Depuis la décision du HCSP, deux études, financées par les laboratoires Glaxo, confirment le risque accru d’IIA après vaccination contre le rotavirus : une étude japonaise concernant Rotarix® montre une augmentation significative du risque d’IIA dans les 7 jours suivant la première dose [31]. Une méta-analyse montre, pour les deux vaccins, un risque d’IIA multiplié par plus de 5 pendant les 7 jours après la première dose et par près de 2 pendant les 7 jours après la deuxième dose [32].

Au total, ce risque d’IIA dans les jours suivant une vaccination contre le rotavirus doit être connu des professionnels et des parents.

Des histoires riches d’enseignements

Ces quatre histoires illustrent les difficultés de la « vaccinovigilance ». En effet, l’analyse des notifications spontanées ne constitue souvent qu’une alerte et le délai important entre l’administration d’un vaccin et la survenue de certains effets indésirables supposés ajoute à la difficulté d’interprétation.

À une étape ultérieure, on est souvent en présence d’études cas-témoins aux résultats contradictoires ou n’ayant pas la puissance statistique permettant de conclure.

Si une association paraît établie, il est souvent impossible de préciser, faute de recul et de données suffisantes, si le vaccin n’a pas seulement favorisé la survenue plus précoce d’une pathologie.

Enfin, l’absence fréquente de mécanisme physiopathologique démontré ou plausible des effets indésirables ajoute à l’incertitude.

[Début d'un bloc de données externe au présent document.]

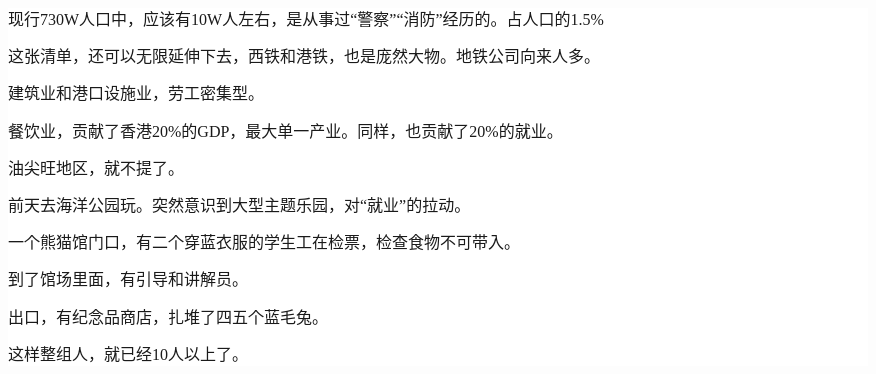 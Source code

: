 </p>
<p>
<span style="font-size:16px;font-family:华文楷体;">
          现行730W人口中，应该有10W人左右，是从事过“警察”“消防”经历的。占人口的1.5%
         </span>
</p>
<p>
<span style="font-size:16px;font-family:华文楷体;">
</span>
</p>
<p>
<span style="font-size:16px;font-family:华文楷体;">
          这张清单，还可以无限延伸下去，西铁和港铁，也是庞然大物。地铁公司向来人多。
         </span>
</p>
<p>
<span style="font-size:16px;font-family:华文楷体;">
          建筑业和港口设施业，劳工密集型。
         </span>
</p>
<p>
<span style="font-size:16px;font-family:华文楷体;">
          餐饮业，贡献了香港20%的GDP，最大单一产业。同样，也贡献了20%的就业。
         </span>
</p>
<p>
<span style="font-size:16px;font-family:华文楷体;">
          油尖旺地区，就不提了。
         </span>
</p>
<p>
<span style="font-size:16px;font-family:华文楷体;">
</span>
</p>
<p>
<span style="font-size:16px;font-family:华文楷体;">
</span>
</p>
<p>
<span style="font-size:16px;font-family:华文楷体;">
          前天去海洋公园玩。突然意识到大型主题乐园，对“就业”的拉动。
         </span>
</p>
<p>
<span style="font-size:16px;font-family:华文楷体;">
          一个熊猫馆门口，有二个穿蓝衣服的学生工在检票，检查食物不可带入。
         </span>
</p>
<p>
<span style="font-size:16px;font-family:华文楷体;">
          到了馆场里面，有引导和讲解员。
         </span>
</p>
<p>
<span style="font-size:16px;font-family:华文楷体;">
          出口，有纪念品商店，扎堆了四五个蓝毛兔。
         </span>
</p>
<p>
<span style="font-size:16px;font-family:华文楷体;">
          这样整组人，就已经10人以上了。
         </span>
</p>
<p> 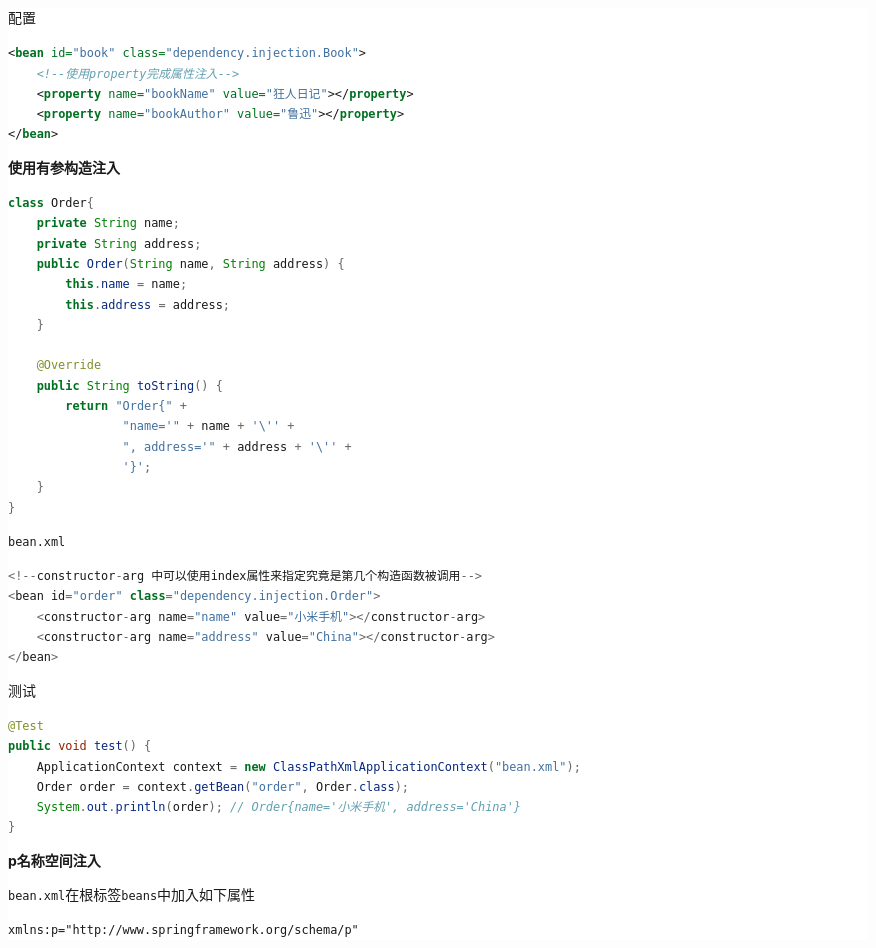    配置

   ```xml
   <bean id="book" class="dependency.injection.Book">
       <!--使用property完成属性注入-->
       <property name="bookName" value="狂人日记"></property>
       <property name="bookAuthor" value="鲁迅"></property>
   </bean>
   ```

   **使用有参构造注入**

   ```java
   class Order{
       private String name;
       private String address;
       public Order(String name, String address) {
           this.name = name;
           this.address = address;
       }
   
       @Override
       public String toString() {
           return "Order{" +
                   "name='" + name + '\'' +
                   ", address='" + address + '\'' +
                   '}';
       }
   }
   ```

   `bean.xml`

   ```java
   <!--constructor-arg 中可以使用index属性来指定究竟是第几个构造函数被调用-->
   <bean id="order" class="dependency.injection.Order">
       <constructor-arg name="name" value="小米手机"></constructor-arg>
       <constructor-arg name="address" value="China"></constructor-arg>
   </bean>
   ```

   测试

   ```java
   @Test
   public void test() {
       ApplicationContext context = new ClassPathXmlApplicationContext("bean.xml");
       Order order = context.getBean("order", Order.class);
       System.out.println(order); // Order{name='小米手机', address='China'}
   }
   ```

**p名称空间注入**

`bean.xml`在根标签`beans`中加入如下属性

```xml
xmlns:p="http://www.springframework.org/schema/p"
```
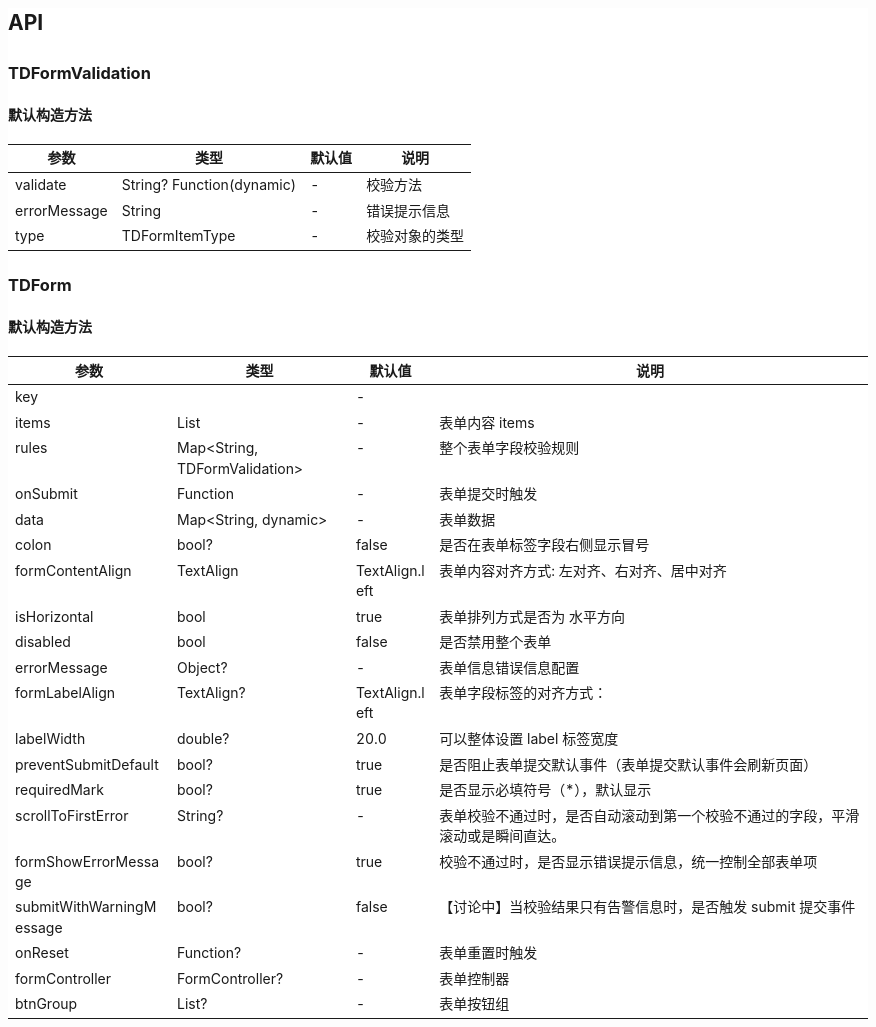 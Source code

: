 
## API
### TDFormValidation
#### 默认构造方法

| 参数 | 类型 | 默认值 | 说明 |
| --- | --- | --- | --- |
| validate | String? Function(dynamic) | - | 校验方法 |
| errorMessage | String | - | 错误提示信息 |
| type | TDFormItemType | - | 校验对象的类型 |

```
```
 ### TDForm
#### 默认构造方法

| 参数 | 类型 | 默认值 | 说明 |
| --- | --- | --- | --- |
| key |  | - |  |
| items | List<TDFormItem> | - | 表单内容 items |
| rules | Map<String, TDFormValidation> | - | 整个表单字段校验规则 |
| onSubmit | Function | - | 表单提交时触发 |
| data | Map<String, dynamic> | - | 表单数据 |
| colon | bool? | false | 是否在表单标签字段右侧显示冒号 |
| formContentAlign | TextAlign | TextAlign.left | 表单内容对齐方式: 左对齐、右对齐、居中对齐 |
| isHorizontal | bool | true | 表单排列方式是否为 水平方向 |
| disabled | bool | false | 是否禁用整个表单 |
| errorMessage | Object? | - | 表单信息错误信息配置 |
| formLabelAlign | TextAlign? | TextAlign.left | 表单字段标签的对齐方式： |
| labelWidth | double? | 20.0 | 可以整体设置 label 标签宽度 |
| preventSubmitDefault | bool? | true | 是否阻止表单提交默认事件（表单提交默认事件会刷新页面） |
| requiredMark | bool? | true | 是否显示必填符号（*），默认显示 |
| scrollToFirstError | String? | - | 表单校验不通过时，是否自动滚动到第一个校验不通过的字段，平滑滚动或是瞬间直达。 |
| formShowErrorMessage | bool? | true | 校验不通过时，是否显示错误提示信息，统一控制全部表单项 |
| submitWithWarningMessage | bool? | false | 【讨论中】当校验结果只有告警信息时，是否触发 submit 提交事件 |
| onReset | Function? | - | 表单重置时触发 |
| formController | FormController? | - | 表单控制器 |
| btnGroup | List<Widget>? | - | 表单按钮组 |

Ces situations de doute persistant sont de nature à rendre le dialogue difficile entre des autorités sanitaires qui cherchent à rassurer et les citoyens et associations de patients.

De telles situations d’incertitude sont inconfortables pour les professionnels de santé qui doivent fournir à leurs patients une information fiable et compréhensible, et qui veulent respecter le « Ne pas nuire » hippocratique.

D’où l’importance d’une information indépendante et fondée sur les seules données factuelles.

Remerciements

nous souhaitons remercier les relecteurs extérieurs à la rédaction de cet article : les Professeurs Bernard Bégaud (Bordeaux), Romain Gherardi (Créteil) et Pierre Biron (Montréal).

Liens d’intérêts

l’auteur déclare n’avoir aucun lien d’intérêt en rapport avec l’article.

Pour la pratique

  • Tout effet indésirable grave supposé ou possible d’un vaccin doit être déclaré à un Centre régional de pharmacovigilance, comme pour tout médicament.
  • L’analyse de ces notifications spontanées conduit souvent en matière de vaccins à mener des études épidémiologiques qui ne permettent pas toujours de conclure en raison de faiblesses méthodologiques, d’une puissance statistique insuffisante ou de résultats contradictoires.
  • De telles situations d’incertitude sont inconfortables pour les professionnels de santé qui doivent fournir à leurs patients une information fiable et compréhensible.